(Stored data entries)
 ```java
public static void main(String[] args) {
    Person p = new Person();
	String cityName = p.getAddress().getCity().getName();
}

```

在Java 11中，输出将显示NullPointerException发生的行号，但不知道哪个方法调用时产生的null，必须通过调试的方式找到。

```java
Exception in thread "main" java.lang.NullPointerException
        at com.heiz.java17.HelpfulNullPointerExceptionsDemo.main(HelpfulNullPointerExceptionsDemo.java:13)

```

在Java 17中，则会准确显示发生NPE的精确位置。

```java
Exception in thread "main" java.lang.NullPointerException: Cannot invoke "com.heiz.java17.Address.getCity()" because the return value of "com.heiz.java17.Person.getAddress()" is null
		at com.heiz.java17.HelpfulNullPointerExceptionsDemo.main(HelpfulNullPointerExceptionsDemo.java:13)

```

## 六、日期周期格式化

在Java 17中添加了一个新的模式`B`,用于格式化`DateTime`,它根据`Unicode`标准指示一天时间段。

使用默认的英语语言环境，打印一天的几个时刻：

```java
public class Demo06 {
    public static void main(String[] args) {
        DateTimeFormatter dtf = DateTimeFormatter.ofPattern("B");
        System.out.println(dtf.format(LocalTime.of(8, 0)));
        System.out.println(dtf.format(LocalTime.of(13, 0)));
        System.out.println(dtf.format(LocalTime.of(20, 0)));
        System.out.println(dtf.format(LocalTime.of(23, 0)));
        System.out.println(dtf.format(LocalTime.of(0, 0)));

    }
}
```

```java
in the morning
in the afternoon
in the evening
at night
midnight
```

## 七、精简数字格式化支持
---
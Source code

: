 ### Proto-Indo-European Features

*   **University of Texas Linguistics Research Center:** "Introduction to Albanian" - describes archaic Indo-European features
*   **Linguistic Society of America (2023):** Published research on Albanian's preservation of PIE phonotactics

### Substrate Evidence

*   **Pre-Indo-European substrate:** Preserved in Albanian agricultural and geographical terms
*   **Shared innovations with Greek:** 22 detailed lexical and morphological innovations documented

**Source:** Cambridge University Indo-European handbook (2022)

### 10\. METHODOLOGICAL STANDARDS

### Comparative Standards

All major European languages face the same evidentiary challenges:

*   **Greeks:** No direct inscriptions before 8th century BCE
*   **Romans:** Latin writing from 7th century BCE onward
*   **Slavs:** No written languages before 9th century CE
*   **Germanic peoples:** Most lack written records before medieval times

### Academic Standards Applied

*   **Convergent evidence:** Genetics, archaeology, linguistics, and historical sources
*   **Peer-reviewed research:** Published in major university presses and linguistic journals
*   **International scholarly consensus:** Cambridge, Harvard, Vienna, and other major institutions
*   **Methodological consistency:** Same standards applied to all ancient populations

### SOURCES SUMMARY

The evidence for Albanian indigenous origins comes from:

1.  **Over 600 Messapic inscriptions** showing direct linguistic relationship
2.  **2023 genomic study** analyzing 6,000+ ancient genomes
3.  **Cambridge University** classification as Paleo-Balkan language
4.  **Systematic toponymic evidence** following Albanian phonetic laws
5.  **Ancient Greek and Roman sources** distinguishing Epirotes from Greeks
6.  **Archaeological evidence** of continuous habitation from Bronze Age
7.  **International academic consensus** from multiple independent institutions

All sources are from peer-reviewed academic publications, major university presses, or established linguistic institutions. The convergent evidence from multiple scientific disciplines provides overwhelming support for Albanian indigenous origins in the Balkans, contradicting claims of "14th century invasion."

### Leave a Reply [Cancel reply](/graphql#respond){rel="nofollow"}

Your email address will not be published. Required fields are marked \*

WHAT IS EXPECTED
Give the count of lines in the entries above that hold the word "Person", with no other words.

RESULT OF THE EXERCISE
2